#### DATA FOR THE TASK
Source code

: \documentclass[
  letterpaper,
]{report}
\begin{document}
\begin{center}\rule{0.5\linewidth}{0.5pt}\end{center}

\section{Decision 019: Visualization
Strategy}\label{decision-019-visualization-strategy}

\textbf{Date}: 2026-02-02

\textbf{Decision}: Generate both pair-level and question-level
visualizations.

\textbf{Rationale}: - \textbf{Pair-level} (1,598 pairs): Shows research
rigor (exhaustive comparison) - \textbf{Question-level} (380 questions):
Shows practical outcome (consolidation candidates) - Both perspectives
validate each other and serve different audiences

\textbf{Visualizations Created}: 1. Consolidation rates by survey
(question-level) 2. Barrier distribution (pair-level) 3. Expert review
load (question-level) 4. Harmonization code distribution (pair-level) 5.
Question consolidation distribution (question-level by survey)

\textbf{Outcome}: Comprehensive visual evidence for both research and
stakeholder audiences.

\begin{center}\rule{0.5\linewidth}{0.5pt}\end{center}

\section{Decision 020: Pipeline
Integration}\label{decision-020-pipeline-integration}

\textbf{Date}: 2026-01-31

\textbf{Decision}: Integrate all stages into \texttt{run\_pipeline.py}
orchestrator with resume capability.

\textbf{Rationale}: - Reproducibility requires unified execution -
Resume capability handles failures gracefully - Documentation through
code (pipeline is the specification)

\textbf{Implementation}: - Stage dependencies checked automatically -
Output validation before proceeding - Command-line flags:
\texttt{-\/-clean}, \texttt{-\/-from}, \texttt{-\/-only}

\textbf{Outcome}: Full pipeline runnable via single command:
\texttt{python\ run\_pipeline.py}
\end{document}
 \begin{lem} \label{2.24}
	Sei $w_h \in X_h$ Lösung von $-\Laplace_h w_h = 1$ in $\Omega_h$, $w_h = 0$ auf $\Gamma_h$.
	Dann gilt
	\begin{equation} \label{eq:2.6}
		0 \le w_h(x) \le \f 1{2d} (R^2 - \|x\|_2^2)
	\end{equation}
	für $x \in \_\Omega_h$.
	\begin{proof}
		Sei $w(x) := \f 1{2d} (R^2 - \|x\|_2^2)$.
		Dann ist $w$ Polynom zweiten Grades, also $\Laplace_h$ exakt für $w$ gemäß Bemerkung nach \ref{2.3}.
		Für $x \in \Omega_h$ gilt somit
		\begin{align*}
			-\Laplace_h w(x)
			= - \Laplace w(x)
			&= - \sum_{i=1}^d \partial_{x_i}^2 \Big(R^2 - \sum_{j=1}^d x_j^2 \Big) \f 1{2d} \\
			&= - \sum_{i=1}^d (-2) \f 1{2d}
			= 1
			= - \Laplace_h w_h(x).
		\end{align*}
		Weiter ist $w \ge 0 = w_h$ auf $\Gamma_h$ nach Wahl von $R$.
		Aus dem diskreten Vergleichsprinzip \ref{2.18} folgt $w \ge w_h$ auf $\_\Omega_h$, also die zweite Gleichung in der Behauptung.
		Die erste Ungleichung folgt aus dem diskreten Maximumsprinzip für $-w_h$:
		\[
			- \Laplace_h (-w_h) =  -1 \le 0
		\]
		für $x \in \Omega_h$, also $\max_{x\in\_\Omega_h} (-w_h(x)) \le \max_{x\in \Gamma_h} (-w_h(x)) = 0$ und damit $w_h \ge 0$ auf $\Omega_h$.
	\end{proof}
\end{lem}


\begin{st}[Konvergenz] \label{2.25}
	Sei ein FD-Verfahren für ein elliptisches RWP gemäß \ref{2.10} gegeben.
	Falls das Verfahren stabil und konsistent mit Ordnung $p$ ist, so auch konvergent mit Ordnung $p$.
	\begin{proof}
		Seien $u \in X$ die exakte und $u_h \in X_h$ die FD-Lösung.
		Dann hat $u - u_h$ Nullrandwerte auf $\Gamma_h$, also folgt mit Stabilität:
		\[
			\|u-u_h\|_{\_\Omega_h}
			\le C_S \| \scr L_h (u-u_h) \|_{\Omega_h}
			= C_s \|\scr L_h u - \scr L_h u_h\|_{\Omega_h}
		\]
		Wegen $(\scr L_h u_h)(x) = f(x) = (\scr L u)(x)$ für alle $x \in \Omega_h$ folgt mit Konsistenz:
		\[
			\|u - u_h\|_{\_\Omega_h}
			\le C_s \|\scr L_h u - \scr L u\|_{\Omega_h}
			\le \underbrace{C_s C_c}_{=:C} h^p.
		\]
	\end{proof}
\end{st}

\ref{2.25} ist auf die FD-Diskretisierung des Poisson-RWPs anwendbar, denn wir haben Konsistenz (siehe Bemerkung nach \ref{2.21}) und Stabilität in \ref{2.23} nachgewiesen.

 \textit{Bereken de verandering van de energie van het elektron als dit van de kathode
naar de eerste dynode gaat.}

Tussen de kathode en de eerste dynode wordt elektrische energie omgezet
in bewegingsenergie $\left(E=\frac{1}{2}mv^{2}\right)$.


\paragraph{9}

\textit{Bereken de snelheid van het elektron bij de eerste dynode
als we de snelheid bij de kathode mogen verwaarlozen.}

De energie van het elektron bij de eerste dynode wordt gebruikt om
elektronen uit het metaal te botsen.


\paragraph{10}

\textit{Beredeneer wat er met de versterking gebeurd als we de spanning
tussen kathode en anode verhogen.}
########
• [WORK INSTRUCTIONS]: Make an exact copy of every line in the data.

• [FINAL ANSWER]:
Source code

: \documentclass[
  letterpaper,
]{report}
\begin{document}
\begin{center}\rule{0.5\linewidth}{0.5pt}\end{center}

\section{Decision 019: Visualization
Strategy}\label{decision-019-visualization-strategy}

\textbf{Date}: 2026-02-02

\textbf{Decision}: Generate both pair-level and question-level
visualizations.

\textbf{Rationale}: - \textbf{Pair-level} (1,598 pairs): Shows research
rigor (exhaustive comparison) - \textbf{Question-level} (380 questions):
Shows practical outcome (consolidation candidates) - Both perspectives
validate each other and serve different audiences

\textbf{Visualizations Created}: 1. Consolidation rates by survey
(question-level) 2. Barrier distribution (pair-level) 3. Expert review
load (question-level) 4. Harmonization code distribution (pair-level) 5.
Question consolidation distribution (question-level by survey)

\textbf{Outcome}: Comprehensive visual evidence for both research and
stakeholder audiences.

\begin{center}\rule{0.5\linewidth}{0.5pt}\end{center}

\section{Decision 020: Pipeline
Integration}\label{decision-020-pipeline-integration}

\textbf{Date}: 2026-01-31

\textbf{Decision}: Integrate all stages into \texttt{run\_pipeline.py}
orchestrator with resume capability.

\textbf{Rationale}: - Reproducibility requires unified execution -
Resume capability handles failures gracefully - Documentation through
code (pipeline is the specification)

\textbf{Implementation}: - Stage dependencies checked automatically -
Output validation before proceeding - Command-line flags:
\texttt{-\/-clean}, \texttt{-\/-from}, \texttt{-\/-only}

\textbf{Outcome}: Full pipeline runnable via single command:
\texttt{python\ run\_pipeline.py}
\end{document}
 \begin{lem} \label{2.24}
	Sei $w_h \in X_h$ Lösung von $-\Laplace_h w_h = 1$ in $\Omega_h$, $w_h = 0$ auf $\Gamma_h$.
	Dann gilt
	\begin{equation} \label{eq:2.6}
		0 \le w_h(x) \le \f 1{2d} (R^2 - \|x\|_2^2)
	\end{equation}
	für $x \in \_\Omega_h$.
	\begin{proof}
		Sei $w(x) := \f 1{2d} (R^2 - \|x\|_2^2)$.
		Dann ist $w$ Polynom zweiten Grades, also $\Laplace_h$ exakt für $w$ gemäß Bemerkung nach \ref{2.3}.
		Für $x \in \Omega_h$ gilt somit
		\begin{align*}
			-\Laplace_h w(x)
			= - \Laplace w(x)
			&= - \sum_{i=1}^d \partial_{x_i}^2 \Big(R^2 - \sum_{j=1}^d x_j^2 \Big) \f 1{2d} \\
			&= - \sum_{i=1}^d (-2) \f 1{2d}
			= 1
			= - \Laplace_h w_h(x).
		\end{align*}
		Weiter ist $w \ge 0 = w_h$ auf $\Gamma_h$ nach Wahl von $R$.
		Aus dem diskreten Vergleichsprinzip \ref{2.18} folgt $w \ge w_h$ auf $\_\Omega_h$, also die zweite Gleichung in der Behauptung.
		Die erste Ungleichung folgt aus dem diskreten Maximumsprinzip für $-w_h$:
		\[
			- \Laplace_h (-w_h) =  -1 \le 0
		\]
		für $x \in \Omega_h$, also $\max_{x\in\_\Omega_h} (-w_h(x)) \le \max_{x\in \Gamma_h} (-w_h(x)) = 0$ und damit $w_h \ge 0$ auf $\Omega_h$.
	\end{proof}
\end{lem}


\begin{st}[Konvergenz] \label{2.25}
	Sei ein FD-Verfahren für ein elliptisches RWP gemäß \ref{2.10} gegeben.
	Falls das Verfahren stabil und konsistent mit Ordnung $p$ ist, so auch konvergent mit Ordnung $p$.
	\begin{proof}
		Seien $u \in X$ die exakte und $u_h \in X_h$ die FD-Lösung.
		Dann hat $u - u_h$ Nullrandwerte auf $\Gamma_h$, also folgt mit Stabilität:
		\[
			\|u-u_h\|_{\_\Omega_h}
			\le C_S \| \scr L_h (u-u_h) \|_{\Omega_h}
			= C_s \|\scr L_h u - \scr L_h u_h\|_{\Omega_h}
		\]
		Wegen $(\scr L_h u_h)(x) = f(x) = (\scr L u)(x)$ für alle $x \in \Omega_h$ folgt mit Konsistenz:
		\[
			\|u - u_h\|_{\_\Omega_h}
			\le C_s \|\scr L_h u - \scr L u\|_{\Omega_h}
			\le \underbrace{C_s C_c}_{=:C} h^p.
		\]
	\end{proof}
\end{st}

\ref{2.25} ist auf die FD-Diskretisierung des Poisson-RWPs anwendbar, denn wir haben Konsistenz (siehe Bemerkung nach \ref{2.21}) und Stabilität in \ref{2.23} nachgewiesen.

 \textit{Bereken de verandering van de energie van het elektron als dit van de kathode
naar de eerste dynode gaat.}

Tussen de kathode en de eerste dynode wordt elektrische energie omgezet
in bewegingsenergie $\left(E=\frac{1}{2}mv^{2}\right)$.


\paragraph{9}

\textit{Bereken de snelheid van het elektron bij de eerste dynode
als we de snelheid bij de kathode mogen verwaarlozen.}

De energie van het elektron bij de eerste dynode wordt gebruikt om
elektronen uit het metaal te botsen.


\paragraph{10}

\textit{Beredeneer wat er met de versterking gebeurd als we de spanning
tussen kathode en anode verhogen.}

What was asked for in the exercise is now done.